WORK INSTRUCTIONS: Every record here must be set down once more, precisely as it reads.

**** PROVIDED DATA

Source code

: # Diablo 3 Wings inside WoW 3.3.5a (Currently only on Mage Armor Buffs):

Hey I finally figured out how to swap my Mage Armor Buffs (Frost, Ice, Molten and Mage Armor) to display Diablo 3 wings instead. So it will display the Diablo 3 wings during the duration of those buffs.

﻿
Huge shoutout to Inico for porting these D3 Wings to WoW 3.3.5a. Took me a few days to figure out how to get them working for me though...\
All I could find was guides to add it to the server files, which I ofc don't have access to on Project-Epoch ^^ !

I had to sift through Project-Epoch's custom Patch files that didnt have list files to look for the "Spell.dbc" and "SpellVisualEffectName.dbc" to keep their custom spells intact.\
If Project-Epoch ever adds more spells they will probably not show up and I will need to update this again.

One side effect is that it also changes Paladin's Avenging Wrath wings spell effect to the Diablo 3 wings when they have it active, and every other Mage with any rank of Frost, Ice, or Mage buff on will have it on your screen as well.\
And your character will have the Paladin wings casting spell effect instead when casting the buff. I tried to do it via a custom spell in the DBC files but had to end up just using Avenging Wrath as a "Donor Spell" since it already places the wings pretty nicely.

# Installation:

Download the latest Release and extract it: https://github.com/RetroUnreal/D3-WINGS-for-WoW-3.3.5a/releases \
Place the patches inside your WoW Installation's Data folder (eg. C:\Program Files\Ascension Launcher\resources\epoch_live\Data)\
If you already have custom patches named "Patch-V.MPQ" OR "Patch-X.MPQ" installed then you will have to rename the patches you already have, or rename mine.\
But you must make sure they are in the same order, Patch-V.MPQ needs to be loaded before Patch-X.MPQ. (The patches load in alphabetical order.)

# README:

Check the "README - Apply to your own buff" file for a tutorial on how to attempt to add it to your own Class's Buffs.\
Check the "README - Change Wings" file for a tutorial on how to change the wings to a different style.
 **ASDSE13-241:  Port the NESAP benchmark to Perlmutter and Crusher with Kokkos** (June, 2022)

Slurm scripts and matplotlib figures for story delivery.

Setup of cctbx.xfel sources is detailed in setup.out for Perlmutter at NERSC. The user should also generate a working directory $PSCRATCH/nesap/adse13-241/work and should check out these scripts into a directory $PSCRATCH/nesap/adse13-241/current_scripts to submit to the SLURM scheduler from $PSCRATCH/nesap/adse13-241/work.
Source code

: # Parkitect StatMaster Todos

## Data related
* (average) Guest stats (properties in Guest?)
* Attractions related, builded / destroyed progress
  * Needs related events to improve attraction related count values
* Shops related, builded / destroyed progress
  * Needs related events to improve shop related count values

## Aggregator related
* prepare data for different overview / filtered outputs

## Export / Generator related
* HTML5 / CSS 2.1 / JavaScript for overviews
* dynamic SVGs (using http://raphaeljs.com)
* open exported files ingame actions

********

RESULT OF THIS TASK:
Source code

: # Diablo 3 Wings inside WoW 3.3.5a (Currently only on Mage Armor Buffs):

Hey I finally figured out how to swap my Mage Armor Buffs (Frost, Ice, Molten and Mage Armor) to display Diablo 3 wings instead. So it will display the Diablo 3 wings during the duration of those buffs.

﻿
Huge shoutout to Inico for porting these D3 Wings to WoW 3.3.5a. Took me a few days to figure out how to get them working for me though...\
All I could find was guides to add it to the server files, which I ofc don't have access to on Project-Epoch ^^ !

I had to sift through Project-Epoch's custom Patch files that didnt have list files to look for the "Spell.dbc" and "SpellVisualEffectName.dbc" to keep their custom spells intact.\
If Project-Epoch ever adds more spells they will probably not show up and I will need to update this again.

One side effect is that it also changes Paladin's Avenging Wrath wings spell effect to the Diablo 3 wings when they have it active, and every other Mage with any rank of Frost, Ice, or Mage buff on will have it on your screen as well.\
And your character will have the Paladin wings casting spell effect instead when casting the buff. I tried to do it via a custom spell in the DBC files but had to end up just using Avenging Wrath as a "Donor Spell" since it already places the wings pretty nicely.

# Installation:

Download the latest Release and extract it: https://github.com/RetroUnreal/D3-WINGS-for-WoW-3.3.5a/releases \
Place the patches inside your WoW Installation's Data folder (eg. C:\Program Files\Ascension Launcher\resources\epoch_live\Data)\
If you already have custom patches named "Patch-V.MPQ" OR "Patch-X.MPQ" installed then you will have to rename the patches you already have, or rename mine.\
But you must make sure they are in the same order, Patch-V.MPQ needs to be loaded before Patch-X.MPQ. (The patches load in alphabetical order.)

# README:

Check the "README - Apply to your own buff" file for a tutorial on how to attempt to add it to your own Class's Buffs.\
Check the "README - Change Wings" file for a tutorial on how to change the wings to a different style.
 **ASDSE13-241:  Port the NESAP benchmark to Perlmutter and Crusher with Kokkos** (June, 2022)

Slurm scripts and matplotlib figures for story delivery.

Setup of cctbx.xfel sources is detailed in setup.out for Perlmutter at NERSC. The user should also generate a working directory $PSCRATCH/nesap/adse13-241/work and should check out these scripts into a directory $PSCRATCH/nesap/adse13-241/current_scripts to submit to the SLURM scheduler from $PSCRATCH/nesap/adse13-241/work.
Source code

: # Parkitect StatMaster Todos

## Data related
* (average) Guest stats (properties in Guest?)
* Attractions related, builded / destroyed progress
  * Needs related events to improve attraction related count values
* Shops related, builded / destroyed progress
  * Needs related events to improve shop related count values

## Aggregator related
* prepare data for different overview / filtered outputs

## Export / Generator related
* HTML5 / CSS 2.1 / JavaScript for overviews
* dynamic SVGs (using http://raphaeljs.com)
* open exported files ingame actions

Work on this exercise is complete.